Task requirements:
Filter the listing below, keeping only the lines with the word "factor".

Source material:

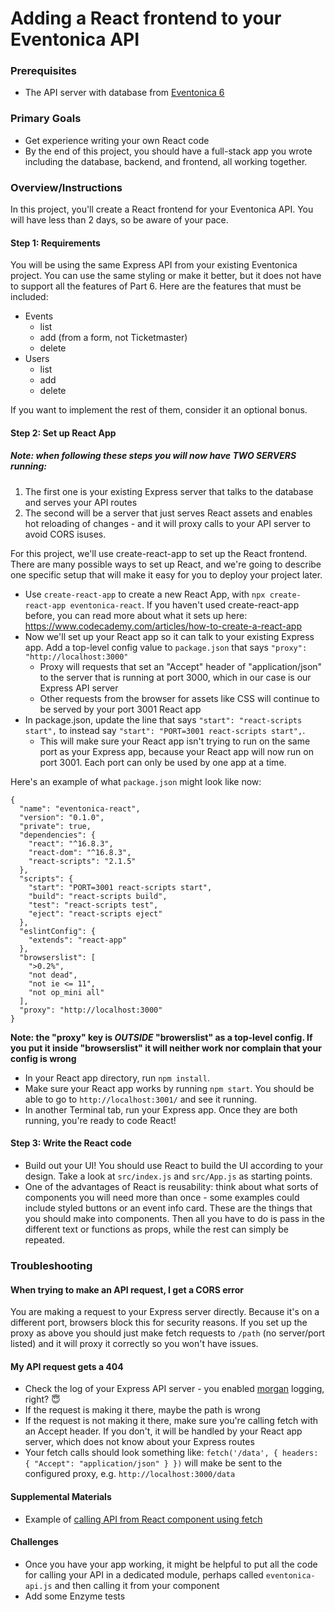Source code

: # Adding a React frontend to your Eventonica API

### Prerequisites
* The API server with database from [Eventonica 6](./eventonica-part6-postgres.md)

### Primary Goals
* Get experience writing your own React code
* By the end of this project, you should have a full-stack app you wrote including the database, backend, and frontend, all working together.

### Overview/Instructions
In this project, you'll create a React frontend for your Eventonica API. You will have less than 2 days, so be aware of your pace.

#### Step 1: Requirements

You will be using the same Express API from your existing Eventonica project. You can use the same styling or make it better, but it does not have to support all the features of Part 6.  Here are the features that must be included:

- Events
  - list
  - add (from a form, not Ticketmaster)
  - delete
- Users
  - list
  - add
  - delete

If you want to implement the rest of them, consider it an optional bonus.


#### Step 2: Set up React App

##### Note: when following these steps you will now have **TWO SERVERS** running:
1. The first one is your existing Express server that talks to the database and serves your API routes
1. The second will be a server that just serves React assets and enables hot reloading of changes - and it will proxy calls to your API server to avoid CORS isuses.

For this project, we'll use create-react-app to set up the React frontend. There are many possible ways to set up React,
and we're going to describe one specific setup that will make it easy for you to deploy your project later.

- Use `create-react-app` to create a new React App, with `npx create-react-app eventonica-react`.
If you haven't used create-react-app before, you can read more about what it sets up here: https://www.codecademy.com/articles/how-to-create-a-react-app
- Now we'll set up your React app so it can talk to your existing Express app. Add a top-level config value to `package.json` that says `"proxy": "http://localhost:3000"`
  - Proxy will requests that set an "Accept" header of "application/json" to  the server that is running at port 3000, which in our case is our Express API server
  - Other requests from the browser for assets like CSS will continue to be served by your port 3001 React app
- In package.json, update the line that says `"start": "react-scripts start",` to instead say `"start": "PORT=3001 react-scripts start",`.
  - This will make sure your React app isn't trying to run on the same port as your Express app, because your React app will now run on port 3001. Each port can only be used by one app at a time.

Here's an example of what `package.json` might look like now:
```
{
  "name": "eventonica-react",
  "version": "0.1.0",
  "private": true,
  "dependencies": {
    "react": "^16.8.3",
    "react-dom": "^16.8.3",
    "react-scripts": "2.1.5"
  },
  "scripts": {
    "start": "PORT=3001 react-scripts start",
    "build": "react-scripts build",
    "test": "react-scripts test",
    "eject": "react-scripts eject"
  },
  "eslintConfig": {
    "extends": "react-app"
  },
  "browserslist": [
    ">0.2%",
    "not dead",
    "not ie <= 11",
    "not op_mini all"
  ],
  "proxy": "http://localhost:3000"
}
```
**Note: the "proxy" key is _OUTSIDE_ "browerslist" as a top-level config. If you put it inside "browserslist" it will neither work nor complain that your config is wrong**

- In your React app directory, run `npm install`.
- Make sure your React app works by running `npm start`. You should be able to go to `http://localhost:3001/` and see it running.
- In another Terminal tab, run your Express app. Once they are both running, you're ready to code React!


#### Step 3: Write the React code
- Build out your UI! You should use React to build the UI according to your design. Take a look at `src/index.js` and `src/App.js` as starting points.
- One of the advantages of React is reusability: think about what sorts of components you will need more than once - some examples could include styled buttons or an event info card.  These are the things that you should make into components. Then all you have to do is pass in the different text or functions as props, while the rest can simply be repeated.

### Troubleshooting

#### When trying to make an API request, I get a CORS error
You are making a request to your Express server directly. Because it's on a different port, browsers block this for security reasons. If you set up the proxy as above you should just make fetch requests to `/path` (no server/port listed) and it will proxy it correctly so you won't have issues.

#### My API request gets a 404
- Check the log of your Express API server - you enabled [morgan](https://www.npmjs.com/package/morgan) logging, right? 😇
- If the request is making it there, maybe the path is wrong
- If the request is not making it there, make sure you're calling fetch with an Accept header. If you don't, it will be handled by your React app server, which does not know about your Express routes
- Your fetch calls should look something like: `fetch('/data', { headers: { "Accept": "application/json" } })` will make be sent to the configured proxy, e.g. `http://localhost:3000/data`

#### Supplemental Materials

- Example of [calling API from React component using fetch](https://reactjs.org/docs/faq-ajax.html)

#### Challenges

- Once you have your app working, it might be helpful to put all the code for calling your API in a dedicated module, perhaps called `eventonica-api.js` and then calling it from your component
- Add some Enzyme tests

* * *

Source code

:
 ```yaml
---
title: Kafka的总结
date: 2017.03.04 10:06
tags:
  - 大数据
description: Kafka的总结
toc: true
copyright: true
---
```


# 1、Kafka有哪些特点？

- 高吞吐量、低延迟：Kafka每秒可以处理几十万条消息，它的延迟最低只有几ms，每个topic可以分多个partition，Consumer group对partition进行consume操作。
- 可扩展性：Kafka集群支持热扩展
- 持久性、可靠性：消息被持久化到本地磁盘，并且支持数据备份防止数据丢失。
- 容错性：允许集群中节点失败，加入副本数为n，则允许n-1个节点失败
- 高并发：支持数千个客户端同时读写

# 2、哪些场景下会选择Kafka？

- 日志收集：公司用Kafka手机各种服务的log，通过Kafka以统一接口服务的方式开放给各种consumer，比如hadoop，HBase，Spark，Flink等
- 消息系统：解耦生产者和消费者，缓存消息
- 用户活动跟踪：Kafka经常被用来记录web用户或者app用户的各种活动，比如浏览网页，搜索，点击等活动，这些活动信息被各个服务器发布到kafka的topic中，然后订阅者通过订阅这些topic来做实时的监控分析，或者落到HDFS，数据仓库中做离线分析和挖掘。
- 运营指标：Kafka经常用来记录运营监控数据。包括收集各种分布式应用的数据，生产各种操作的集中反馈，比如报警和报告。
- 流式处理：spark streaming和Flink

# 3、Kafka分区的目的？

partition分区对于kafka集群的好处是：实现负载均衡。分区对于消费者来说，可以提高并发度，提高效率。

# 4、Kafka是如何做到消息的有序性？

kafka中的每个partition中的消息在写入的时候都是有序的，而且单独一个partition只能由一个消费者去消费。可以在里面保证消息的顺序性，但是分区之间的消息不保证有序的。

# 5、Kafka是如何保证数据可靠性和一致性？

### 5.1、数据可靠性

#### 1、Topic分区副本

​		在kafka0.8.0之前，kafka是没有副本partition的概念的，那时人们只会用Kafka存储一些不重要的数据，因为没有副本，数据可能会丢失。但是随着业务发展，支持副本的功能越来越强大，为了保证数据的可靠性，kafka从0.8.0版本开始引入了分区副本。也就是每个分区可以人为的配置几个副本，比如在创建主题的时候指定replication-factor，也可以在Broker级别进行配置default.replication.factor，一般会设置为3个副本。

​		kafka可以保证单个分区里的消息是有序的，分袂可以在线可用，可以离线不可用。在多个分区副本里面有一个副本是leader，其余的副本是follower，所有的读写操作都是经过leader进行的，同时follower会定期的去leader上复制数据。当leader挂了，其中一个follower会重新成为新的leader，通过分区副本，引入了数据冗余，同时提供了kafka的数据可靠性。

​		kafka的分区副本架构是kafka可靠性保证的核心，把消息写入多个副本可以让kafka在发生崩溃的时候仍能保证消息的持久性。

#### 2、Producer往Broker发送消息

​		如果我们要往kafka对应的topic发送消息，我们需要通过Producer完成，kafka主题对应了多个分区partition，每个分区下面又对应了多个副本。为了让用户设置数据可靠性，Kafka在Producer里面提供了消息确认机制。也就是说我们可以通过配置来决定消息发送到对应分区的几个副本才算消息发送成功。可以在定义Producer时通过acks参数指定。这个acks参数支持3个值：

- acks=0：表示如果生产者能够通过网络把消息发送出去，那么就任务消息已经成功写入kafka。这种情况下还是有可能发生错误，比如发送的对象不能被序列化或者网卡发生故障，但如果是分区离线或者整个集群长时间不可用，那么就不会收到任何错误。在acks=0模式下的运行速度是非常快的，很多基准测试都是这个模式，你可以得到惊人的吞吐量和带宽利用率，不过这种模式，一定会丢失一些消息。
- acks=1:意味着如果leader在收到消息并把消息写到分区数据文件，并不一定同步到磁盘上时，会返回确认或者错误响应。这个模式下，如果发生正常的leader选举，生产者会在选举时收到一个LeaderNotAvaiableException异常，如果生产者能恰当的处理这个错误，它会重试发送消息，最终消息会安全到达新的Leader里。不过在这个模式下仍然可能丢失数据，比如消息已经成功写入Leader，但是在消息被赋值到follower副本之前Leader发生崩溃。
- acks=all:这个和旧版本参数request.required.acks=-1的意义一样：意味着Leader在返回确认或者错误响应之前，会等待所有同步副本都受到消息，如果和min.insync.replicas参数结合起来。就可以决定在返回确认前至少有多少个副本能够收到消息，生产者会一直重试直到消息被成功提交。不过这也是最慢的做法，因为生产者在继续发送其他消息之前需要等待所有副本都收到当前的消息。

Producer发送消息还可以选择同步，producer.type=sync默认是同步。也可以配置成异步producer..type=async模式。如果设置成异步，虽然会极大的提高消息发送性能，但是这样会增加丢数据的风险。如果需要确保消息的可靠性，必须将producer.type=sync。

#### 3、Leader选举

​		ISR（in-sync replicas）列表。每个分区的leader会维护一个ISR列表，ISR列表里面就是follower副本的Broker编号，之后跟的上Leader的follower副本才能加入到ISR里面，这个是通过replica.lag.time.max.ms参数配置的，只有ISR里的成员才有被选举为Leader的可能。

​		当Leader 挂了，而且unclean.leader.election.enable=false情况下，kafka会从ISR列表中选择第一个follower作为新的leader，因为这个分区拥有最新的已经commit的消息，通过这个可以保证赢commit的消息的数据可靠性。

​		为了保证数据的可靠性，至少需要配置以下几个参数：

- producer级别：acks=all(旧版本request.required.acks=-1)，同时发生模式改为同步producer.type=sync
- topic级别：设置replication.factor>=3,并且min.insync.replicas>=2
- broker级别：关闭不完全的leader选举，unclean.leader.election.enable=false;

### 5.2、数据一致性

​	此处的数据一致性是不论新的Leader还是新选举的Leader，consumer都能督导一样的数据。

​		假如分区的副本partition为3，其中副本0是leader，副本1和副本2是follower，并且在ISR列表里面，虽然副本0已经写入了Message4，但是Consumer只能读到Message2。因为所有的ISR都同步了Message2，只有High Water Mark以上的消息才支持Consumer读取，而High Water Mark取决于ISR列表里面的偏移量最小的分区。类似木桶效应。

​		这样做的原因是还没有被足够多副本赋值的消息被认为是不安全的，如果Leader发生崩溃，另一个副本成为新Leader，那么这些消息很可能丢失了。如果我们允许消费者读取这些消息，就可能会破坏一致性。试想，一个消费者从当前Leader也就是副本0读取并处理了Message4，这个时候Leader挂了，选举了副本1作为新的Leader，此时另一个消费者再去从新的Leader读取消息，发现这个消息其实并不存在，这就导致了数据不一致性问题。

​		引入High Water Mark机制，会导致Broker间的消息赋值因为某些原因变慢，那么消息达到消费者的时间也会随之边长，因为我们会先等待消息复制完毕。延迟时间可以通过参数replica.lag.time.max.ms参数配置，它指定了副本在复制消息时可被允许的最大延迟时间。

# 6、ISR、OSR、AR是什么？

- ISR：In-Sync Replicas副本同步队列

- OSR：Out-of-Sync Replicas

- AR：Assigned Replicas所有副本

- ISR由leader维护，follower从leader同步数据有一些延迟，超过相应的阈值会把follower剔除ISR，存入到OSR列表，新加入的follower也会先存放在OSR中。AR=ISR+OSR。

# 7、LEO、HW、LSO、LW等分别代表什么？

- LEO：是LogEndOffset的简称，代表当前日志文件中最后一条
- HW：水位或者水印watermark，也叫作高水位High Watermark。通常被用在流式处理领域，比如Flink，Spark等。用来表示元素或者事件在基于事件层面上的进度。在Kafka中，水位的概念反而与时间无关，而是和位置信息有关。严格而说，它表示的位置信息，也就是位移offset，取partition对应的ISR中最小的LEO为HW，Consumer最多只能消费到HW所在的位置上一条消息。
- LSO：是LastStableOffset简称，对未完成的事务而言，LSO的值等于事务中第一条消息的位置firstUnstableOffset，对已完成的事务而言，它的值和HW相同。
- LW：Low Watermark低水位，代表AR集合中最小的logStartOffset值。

Task response:
​		在kafka0.8.0之前，kafka是没有副本partition的概念的，那时人们只会用Kafka存储一些不重要的数据，因为没有副本，数据可能会丢失。但是随着业务发展，支持副本的功能越来越强大，为了保证数据的可靠性，kafka从0.8.0版本开始引入了分区副本。也就是每个分区可以人为的配置几个副本，比如在创建主题的时候指定replication-factor，也可以在Broker级别进行配置default.replication.factor，一般会设置为3个副本。
- topic级别：设置replication.factor>=3,并且min.insync.replicas>=2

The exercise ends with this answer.